Page MenuHomePhabricator

Test 1G NIC compatibility, default to TFTP in sre.hosts.reimage cookbook
Closed, ResolvedPublic

Description

The IF team did some great troubleshooting for the constant Broadcom PXE problems in T363576 , culminating in @elukey 's patch that adds TFTP support to the reimage cookbook , which is required to reimage any 10G host with firmware > 21.60.22.11 . (This particular firmware version is ~ 5 years old as I write this. )

Unfortunately, as it stands right now, the user has to be aware of the flag's existence to successfully complete a reimage. Since most of our hosts are 10G , I think it makes sense to set TFTP as the default option. @Papaul raised a legitimate concern about whether or not TFTP would cause problems with 1G NICs, so I'm creating the ticket with the following AC:

  • Test TFTP PXE boot with 1GB NICs (I'm pretty sure this will work, just with reduced transfer speeds)
  • If it works, set TFTP as defaultº

Thanks for looking and please let me know if I can do anything else to help!

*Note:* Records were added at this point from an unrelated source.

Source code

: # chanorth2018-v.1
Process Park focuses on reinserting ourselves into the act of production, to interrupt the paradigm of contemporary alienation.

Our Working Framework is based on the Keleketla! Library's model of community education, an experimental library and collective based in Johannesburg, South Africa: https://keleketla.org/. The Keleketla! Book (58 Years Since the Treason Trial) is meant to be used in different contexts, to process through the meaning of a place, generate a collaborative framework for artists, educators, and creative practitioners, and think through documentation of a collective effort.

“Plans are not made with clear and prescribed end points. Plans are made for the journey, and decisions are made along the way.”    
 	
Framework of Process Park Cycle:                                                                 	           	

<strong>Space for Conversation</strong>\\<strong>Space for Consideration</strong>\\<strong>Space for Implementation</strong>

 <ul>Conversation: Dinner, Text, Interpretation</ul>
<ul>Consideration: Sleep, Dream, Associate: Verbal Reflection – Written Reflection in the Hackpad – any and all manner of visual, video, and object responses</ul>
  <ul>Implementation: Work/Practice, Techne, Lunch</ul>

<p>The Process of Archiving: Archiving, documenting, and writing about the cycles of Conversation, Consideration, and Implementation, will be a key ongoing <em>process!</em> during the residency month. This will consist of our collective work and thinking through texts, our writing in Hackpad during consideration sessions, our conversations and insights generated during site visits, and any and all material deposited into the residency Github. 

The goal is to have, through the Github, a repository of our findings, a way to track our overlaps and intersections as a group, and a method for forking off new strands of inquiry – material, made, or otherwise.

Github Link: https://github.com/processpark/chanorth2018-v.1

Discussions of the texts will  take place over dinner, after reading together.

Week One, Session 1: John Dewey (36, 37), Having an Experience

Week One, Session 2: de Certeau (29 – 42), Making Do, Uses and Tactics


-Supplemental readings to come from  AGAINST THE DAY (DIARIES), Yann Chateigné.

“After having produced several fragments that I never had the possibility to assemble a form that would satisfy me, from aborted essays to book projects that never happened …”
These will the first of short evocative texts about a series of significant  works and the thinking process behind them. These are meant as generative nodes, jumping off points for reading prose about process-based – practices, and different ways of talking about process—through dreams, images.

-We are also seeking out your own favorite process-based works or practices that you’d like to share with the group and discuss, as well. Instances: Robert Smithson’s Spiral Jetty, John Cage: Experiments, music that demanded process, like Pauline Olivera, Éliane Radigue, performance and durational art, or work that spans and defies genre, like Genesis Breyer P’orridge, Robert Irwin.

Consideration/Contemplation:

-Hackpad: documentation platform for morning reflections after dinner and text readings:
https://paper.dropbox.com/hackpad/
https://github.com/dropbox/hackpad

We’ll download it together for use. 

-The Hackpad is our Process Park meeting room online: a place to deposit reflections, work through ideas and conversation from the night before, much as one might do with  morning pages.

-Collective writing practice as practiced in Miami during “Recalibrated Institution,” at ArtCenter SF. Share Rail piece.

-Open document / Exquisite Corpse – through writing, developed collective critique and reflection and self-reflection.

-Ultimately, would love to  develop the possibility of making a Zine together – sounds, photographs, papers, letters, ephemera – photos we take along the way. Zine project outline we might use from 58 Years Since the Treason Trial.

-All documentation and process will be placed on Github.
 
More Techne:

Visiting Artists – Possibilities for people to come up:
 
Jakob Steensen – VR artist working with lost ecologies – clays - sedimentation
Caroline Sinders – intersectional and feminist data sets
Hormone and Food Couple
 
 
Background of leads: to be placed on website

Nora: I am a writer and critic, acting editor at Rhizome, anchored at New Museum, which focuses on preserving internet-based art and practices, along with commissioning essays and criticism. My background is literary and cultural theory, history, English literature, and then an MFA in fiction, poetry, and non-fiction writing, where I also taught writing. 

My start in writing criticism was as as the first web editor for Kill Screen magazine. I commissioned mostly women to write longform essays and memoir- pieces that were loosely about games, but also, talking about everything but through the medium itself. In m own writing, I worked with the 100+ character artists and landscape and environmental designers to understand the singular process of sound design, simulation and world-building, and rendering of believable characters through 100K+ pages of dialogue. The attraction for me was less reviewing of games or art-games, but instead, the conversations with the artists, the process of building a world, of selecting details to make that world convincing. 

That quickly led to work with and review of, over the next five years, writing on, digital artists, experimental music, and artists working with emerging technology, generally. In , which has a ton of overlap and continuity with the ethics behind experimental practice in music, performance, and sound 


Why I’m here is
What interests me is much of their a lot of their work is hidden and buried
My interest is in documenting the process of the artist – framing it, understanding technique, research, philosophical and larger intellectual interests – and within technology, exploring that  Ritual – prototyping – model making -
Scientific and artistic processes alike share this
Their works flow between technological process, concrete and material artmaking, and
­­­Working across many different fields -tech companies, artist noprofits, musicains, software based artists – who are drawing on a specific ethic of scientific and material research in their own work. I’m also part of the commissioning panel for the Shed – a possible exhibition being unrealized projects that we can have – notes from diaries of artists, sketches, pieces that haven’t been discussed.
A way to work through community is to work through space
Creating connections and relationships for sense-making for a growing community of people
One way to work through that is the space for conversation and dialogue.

ºIf it doesn't work, I would still recommend defaulting to TFTP as it has the most benefits for the most hosts, but maybe add a warning or automatically reset to the HTTP-based option for 1G NICs.

Event Timeline

Volans triaged this task as Medium priority.Nov 4 2024, 4:16 PM
Volans subscribed.

@bking we had a brief chat in the I/F meeting today about this. We think that this would mostly be a step backward instead of forward.

  • TFTP reimages are much slower, we did move to HTTP for performance reasons
  • the UEFI support is almost ready and that will also solve the problem or anyway put us in a position to be able to push for vendor support.

I personally add that potentially the cookbook could automatically detect if there is a 10G NIC and apply the flag without having to do it manually.

For additional context, those are a few of the past cases that have been hit by this issue (it might help prioritize the work): T312298, T308106, T374924, T350179, T286722

bking claimed this task.

As @elukey and @Volans are addressing the issue in T363576 , I'm going to go ahead and close this one out. Thanks to you both for your help!